*** Data provided Section Begins ***
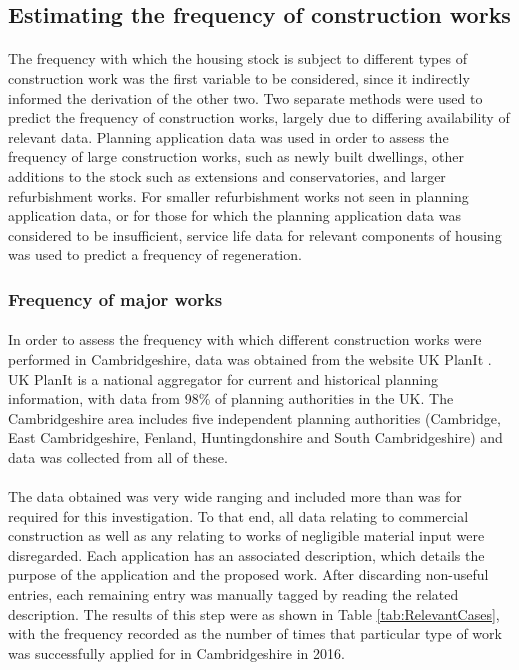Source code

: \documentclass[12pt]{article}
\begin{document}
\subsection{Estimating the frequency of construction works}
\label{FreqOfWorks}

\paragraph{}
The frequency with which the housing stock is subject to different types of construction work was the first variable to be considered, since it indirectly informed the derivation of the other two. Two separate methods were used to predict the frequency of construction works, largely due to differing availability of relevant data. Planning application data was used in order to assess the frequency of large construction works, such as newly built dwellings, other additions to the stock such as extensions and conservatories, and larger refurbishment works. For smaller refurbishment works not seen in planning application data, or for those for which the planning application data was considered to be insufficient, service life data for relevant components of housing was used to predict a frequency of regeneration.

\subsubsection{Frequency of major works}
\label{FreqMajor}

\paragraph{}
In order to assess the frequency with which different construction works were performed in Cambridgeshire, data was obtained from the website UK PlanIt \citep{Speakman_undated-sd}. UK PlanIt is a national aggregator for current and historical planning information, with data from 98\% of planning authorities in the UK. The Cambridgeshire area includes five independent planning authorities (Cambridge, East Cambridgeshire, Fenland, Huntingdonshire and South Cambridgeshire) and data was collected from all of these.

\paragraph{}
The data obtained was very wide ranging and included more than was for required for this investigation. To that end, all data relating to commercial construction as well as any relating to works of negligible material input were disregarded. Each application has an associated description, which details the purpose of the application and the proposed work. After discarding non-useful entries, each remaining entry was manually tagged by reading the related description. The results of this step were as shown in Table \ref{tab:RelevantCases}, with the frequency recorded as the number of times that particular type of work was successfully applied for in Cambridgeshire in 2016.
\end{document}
*** Data provided Section Ends ***
*** Data provided Section Begins ***
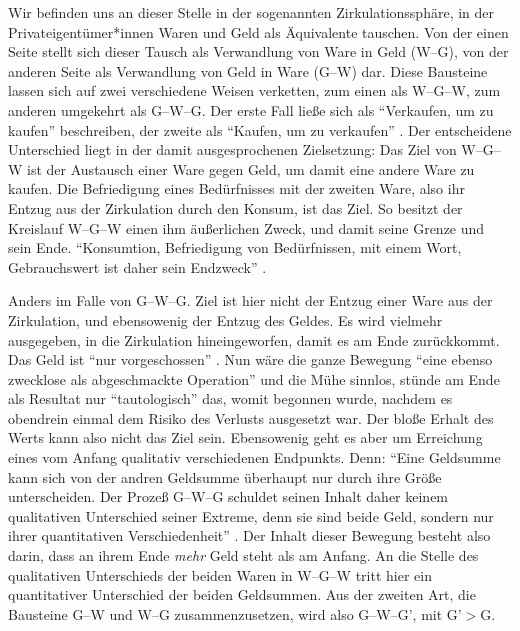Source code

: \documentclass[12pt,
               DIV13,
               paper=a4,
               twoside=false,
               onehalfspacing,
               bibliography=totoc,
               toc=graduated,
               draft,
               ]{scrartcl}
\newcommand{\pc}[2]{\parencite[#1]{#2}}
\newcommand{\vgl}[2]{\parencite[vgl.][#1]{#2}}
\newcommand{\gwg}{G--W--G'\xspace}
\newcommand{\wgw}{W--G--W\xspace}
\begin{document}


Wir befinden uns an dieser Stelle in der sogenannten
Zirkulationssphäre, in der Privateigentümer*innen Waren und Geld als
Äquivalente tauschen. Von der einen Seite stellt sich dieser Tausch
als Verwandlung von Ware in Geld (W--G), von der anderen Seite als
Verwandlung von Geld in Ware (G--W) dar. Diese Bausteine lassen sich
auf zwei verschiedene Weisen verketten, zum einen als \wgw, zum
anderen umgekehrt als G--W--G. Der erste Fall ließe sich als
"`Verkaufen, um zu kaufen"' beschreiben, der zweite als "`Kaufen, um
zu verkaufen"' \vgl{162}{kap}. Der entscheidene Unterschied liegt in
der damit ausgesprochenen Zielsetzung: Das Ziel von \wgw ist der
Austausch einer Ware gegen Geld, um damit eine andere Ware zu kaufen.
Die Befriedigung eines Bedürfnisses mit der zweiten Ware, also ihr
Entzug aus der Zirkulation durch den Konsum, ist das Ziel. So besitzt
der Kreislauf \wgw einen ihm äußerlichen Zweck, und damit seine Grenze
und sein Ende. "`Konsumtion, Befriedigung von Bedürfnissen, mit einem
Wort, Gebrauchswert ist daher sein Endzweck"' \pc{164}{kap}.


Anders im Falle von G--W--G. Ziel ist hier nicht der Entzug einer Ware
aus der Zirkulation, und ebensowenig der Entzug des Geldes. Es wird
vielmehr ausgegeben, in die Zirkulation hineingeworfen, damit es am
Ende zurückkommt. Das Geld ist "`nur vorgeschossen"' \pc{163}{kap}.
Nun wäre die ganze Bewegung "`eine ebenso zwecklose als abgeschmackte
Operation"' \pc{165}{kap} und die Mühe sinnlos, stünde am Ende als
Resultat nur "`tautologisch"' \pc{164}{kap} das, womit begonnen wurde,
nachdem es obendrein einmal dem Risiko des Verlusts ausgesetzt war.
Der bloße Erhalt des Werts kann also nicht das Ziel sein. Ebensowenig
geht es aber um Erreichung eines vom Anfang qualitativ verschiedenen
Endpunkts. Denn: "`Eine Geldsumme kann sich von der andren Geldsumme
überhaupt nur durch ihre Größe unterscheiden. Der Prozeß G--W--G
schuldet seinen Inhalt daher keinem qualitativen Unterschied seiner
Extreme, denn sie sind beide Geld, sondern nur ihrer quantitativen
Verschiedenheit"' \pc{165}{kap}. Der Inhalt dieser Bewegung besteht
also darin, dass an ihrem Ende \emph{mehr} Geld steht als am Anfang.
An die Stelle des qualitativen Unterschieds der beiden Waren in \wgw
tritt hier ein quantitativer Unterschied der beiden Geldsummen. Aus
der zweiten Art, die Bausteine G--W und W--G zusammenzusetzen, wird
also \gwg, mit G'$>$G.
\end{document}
*** Data provided Section Ends ***
### Exercise objective
Could you return exactly the lines above from the line with "Verwandlung von Geld" to the line with "Wort, Gebrauchswert ist", both included, and nothing else?

### Answer box
Verwandlung von Geld in Ware (G--W) dar. Diese Bausteine lassen sich
auf zwei verschiedene Weisen verketten, zum einen als \wgw, zum
anderen umgekehrt als G--W--G. Der erste Fall ließe sich als
"`Verkaufen, um zu kaufen"' beschreiben, der zweite als "`Kaufen, um
zu verkaufen"' \vgl{162}{kap}. Der entscheidene Unterschied liegt in
der damit ausgesprochenen Zielsetzung: Das Ziel von \wgw ist der
Austausch einer Ware gegen Geld, um damit eine andere Ware zu kaufen.
Die Befriedigung eines Bedürfnisses mit der zweiten Ware, also ihr
Entzug aus der Zirkulation durch den Konsum, ist das Ziel. So besitzt
der Kreislauf \wgw einen ihm äußerlichen Zweck, und damit seine Grenze
und sein Ende. "`Konsumtion, Befriedigung von Bedürfnissen, mit einem
Wort, Gebrauchswert ist daher sein Endzweck"' \pc{164}{kap}.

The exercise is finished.